→ What is required: Repeat, exactly and with no pictures, the lines that run from the beginning of the entries through the line containing "code) in the project |".

Stored records
BEGIN
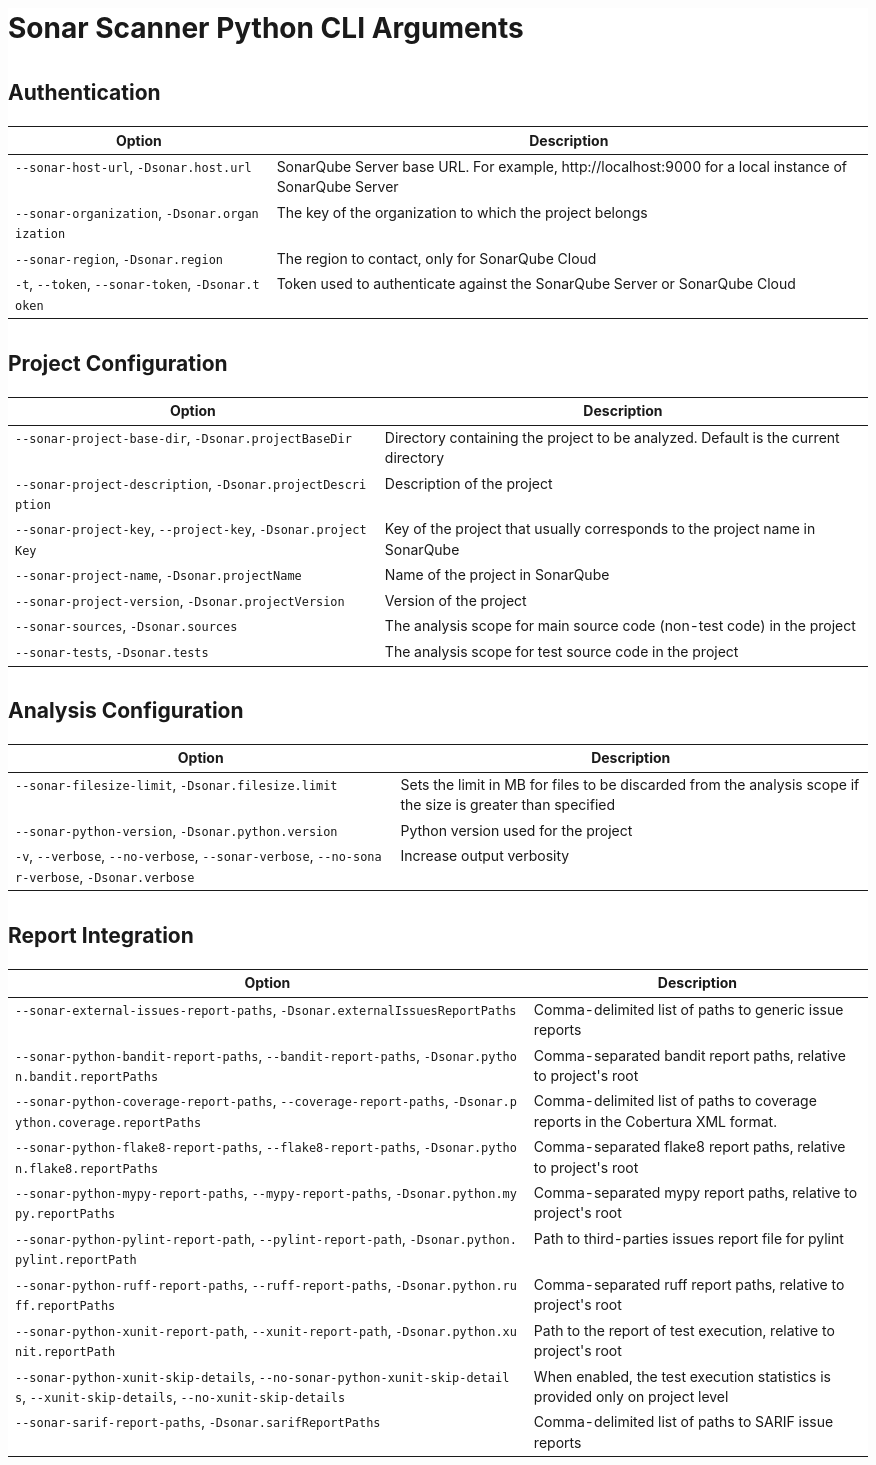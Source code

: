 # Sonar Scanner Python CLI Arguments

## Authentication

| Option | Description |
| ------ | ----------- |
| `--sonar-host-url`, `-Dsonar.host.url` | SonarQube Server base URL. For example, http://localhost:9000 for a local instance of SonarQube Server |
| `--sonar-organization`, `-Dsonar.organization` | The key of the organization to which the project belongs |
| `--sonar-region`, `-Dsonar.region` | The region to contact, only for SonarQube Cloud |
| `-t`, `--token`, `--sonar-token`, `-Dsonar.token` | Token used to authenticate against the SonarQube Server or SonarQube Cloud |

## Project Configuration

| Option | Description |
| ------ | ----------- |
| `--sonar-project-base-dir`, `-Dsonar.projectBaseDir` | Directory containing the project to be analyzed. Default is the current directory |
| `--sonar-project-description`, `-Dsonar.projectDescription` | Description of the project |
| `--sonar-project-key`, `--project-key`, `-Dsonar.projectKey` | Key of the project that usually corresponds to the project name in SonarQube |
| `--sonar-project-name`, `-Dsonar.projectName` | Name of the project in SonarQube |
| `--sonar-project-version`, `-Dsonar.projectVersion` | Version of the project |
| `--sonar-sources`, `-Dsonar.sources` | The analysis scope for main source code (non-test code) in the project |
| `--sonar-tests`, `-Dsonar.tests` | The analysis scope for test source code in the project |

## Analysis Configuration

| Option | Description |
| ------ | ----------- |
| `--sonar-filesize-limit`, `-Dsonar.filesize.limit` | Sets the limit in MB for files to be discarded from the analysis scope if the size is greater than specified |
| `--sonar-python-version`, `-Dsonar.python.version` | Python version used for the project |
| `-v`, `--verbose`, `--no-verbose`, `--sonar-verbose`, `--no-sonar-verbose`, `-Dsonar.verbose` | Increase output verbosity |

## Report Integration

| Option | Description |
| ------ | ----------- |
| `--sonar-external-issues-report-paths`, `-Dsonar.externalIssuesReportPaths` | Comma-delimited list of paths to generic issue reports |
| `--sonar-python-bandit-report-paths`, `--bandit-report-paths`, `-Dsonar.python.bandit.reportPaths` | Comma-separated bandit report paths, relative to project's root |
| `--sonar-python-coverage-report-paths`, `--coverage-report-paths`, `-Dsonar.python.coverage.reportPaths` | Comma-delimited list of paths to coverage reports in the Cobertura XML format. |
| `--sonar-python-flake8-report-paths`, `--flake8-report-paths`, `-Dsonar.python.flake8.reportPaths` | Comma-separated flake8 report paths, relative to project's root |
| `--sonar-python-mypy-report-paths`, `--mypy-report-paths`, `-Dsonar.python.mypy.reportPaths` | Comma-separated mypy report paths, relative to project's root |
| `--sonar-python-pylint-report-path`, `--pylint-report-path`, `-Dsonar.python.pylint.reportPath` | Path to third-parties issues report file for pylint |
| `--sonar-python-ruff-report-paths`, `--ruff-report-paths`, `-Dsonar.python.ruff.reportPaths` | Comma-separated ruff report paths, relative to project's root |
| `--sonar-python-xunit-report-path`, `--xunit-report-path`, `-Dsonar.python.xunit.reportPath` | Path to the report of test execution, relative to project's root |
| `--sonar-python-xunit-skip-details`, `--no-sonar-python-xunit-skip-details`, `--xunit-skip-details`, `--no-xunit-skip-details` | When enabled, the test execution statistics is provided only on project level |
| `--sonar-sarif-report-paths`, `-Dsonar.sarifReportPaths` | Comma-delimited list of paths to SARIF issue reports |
END
→ Response:
Source code

: # Sonar Scanner Python CLI Arguments

## Authentication

| Option | Description |
| ------ | ----------- |
| `--sonar-host-url`, `-Dsonar.host.url` | SonarQube Server base URL. For example, http://localhost:9000 for a local instance of SonarQube Server |
| `--sonar-organization`, `-Dsonar.organization` | The key of the organization to which the project belongs |
| `--sonar-region`, `-Dsonar.region` | The region to contact, only for SonarQube Cloud |
| `-t`, `--token`, `--sonar-token`, `-Dsonar.token` | Token used to authenticate against the SonarQube Server or SonarQube Cloud |

## Project Configuration

| Option | Description |
| ------ | ----------- |
| `--sonar-project-base-dir`, `-Dsonar.projectBaseDir` | Directory containing the project to be analyzed. Default is the current directory |
| `--sonar-project-description`, `-Dsonar.projectDescription` | Description of the project |
| `--sonar-project-key`, `--project-key`, `-Dsonar.projectKey` | Key of the project that usually corresponds to the project name in SonarQube |
| `--sonar-project-name`, `-Dsonar.projectName` | Name of the project in SonarQube |
| `--sonar-project-version`, `-Dsonar.projectVersion` | Version of the project |
| `--sonar-sources`, `-Dsonar.sources` | The analysis scope for main source code (non-test code) in the project |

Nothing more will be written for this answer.